“We believe what is coming through the administration is an attempt to take coal out of the equation,” said Mike Knotts, spokesman for the Tennessee cooperatives. “We believe that is the desire of the Obama administration.” Knotts and Glenn English, head of the National Rural Electric Cooperative Association, have called for rewriting the Clean Air Act to provide what they describe as a more certain regulatory environment for utilities, including a future for coal.

The NRECA ranks among Washington’s most powerful lobbying groups, according to the Center for Responsive Politics, which tracks campaign spending. The association already has spent nearly $2.6 million on the 2012 elections, the center said. That includes contributions of several thousand dollars apiece to most members of the Tennessee congressional delegation.

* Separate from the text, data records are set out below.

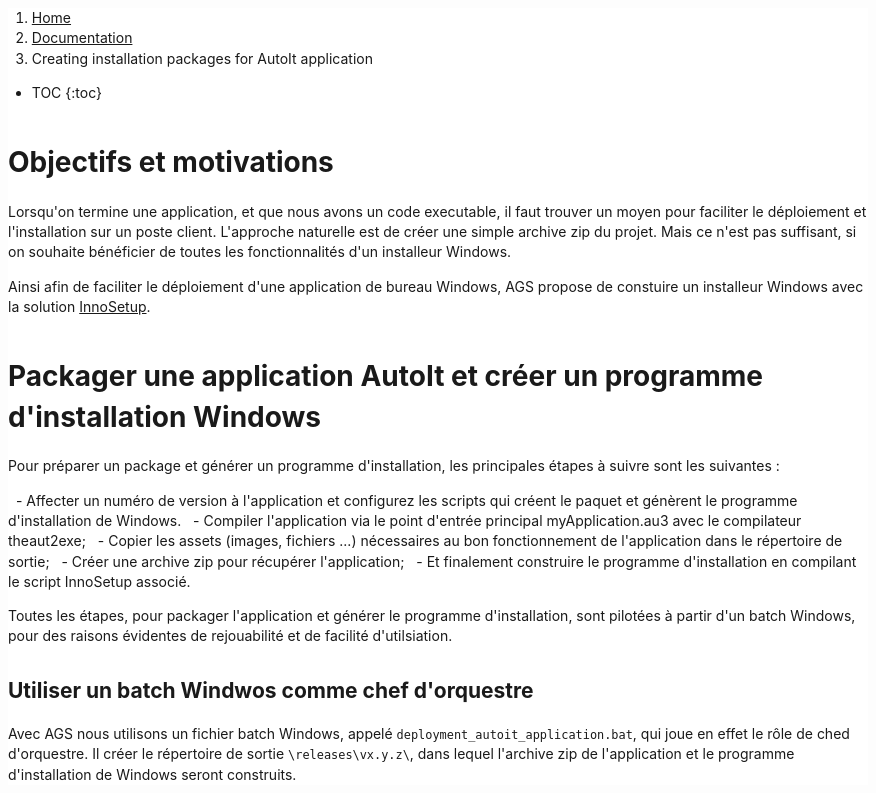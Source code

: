
<nav aria-label="breadcrumb">
  <ol class="breadcrumb">
    <li class="breadcrumb-item"><a href="{{ site.url }}{{ site.baseurl }}/">Home</a></li>
    <li class="breadcrumb-item"><a href="{{ site.url }}{{ site.baseurl }}/documentation">Documentation</a></li>
    <li class="breadcrumb-item active" aria-current="page">Creating installation packages for AutoIt application</li>
  </ol>
</nav>


* TOC
{:toc}



# Objectifs et motivations

Lorsqu'on termine une application, et que nous avons un code executable, il faut trouver un moyen pour faciliter le déploiement et l'installation sur un poste client. L'approche naturelle est de créer une simple archive zip du projet. Mais ce n'est pas suffisant, si on souhaite bénéficier de toutes les fonctionnalités d'un installeur Windows.

Ainsi afin de faciliter le déploiement d'une application de bureau Windows, AGS propose de constuire un installeur Windows avec la solution [InnoSetup](http://www.jrsoftware.org/isinfo.php).


# Packager une application AutoIt et créer un programme d'installation Windows

Pour préparer un package et générer un programme d'installation, les principales étapes à suivre sont les suivantes :

  - Affecter un numéro de version à l'application et configurez les scripts qui créent le paquet et génèrent le programme d'installation de Windows.
  - Compiler l'application via le point d'entrée principal myApplication.au3 avec le compilateur theaut2exe;
  - Copier les assets (images, fichiers ...) nécessaires au bon fonctionnement de l'application dans le répertoire de sortie;
  - Créer une archive zip pour récupérer l'application;
  - Et finalement construire le programme d'installation en compilant le script InnoSetup associé.

Toutes les étapes, pour packager l'application et générer le programme d'installation, sont pilotées à partir d'un batch Windows, pour des raisons évidentes de rejouabilité et de facilité d'utilsiation.


## Utiliser un batch Windwos comme chef d'orquestre

Avec AGS nous utilisons un fichier batch Windows, appelé `deployment_autoit_application.bat`, qui joue en effet le rôle de ched d'orquestre. Il créer le répertoire de sortie `\releases\vx.y.z\`, dans lequel l'archive zip de l'application et le programme d'installation de Windows seront construits.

Republican Sen. Lamar Alexander agrees with the NRECA’s view on coal, telling Congressional Quarterly recently: “The EPA has no business regulating carbon. We (Congress) should be deciding that question, but apparently we can’t agree enough to decide any question when clean air is the issue, so we leave it to bureaucracies.”

The government-owned Tennessee Valley Authority—the sole power supplier to the state’s rural electric cooperatives—also relies heavily on coal. In its most recent fiscal year, 57% of its power came from coal and fossil fuels. Among the power plants owned by rural electric cooperatives nationwide, 85% are coal-fired.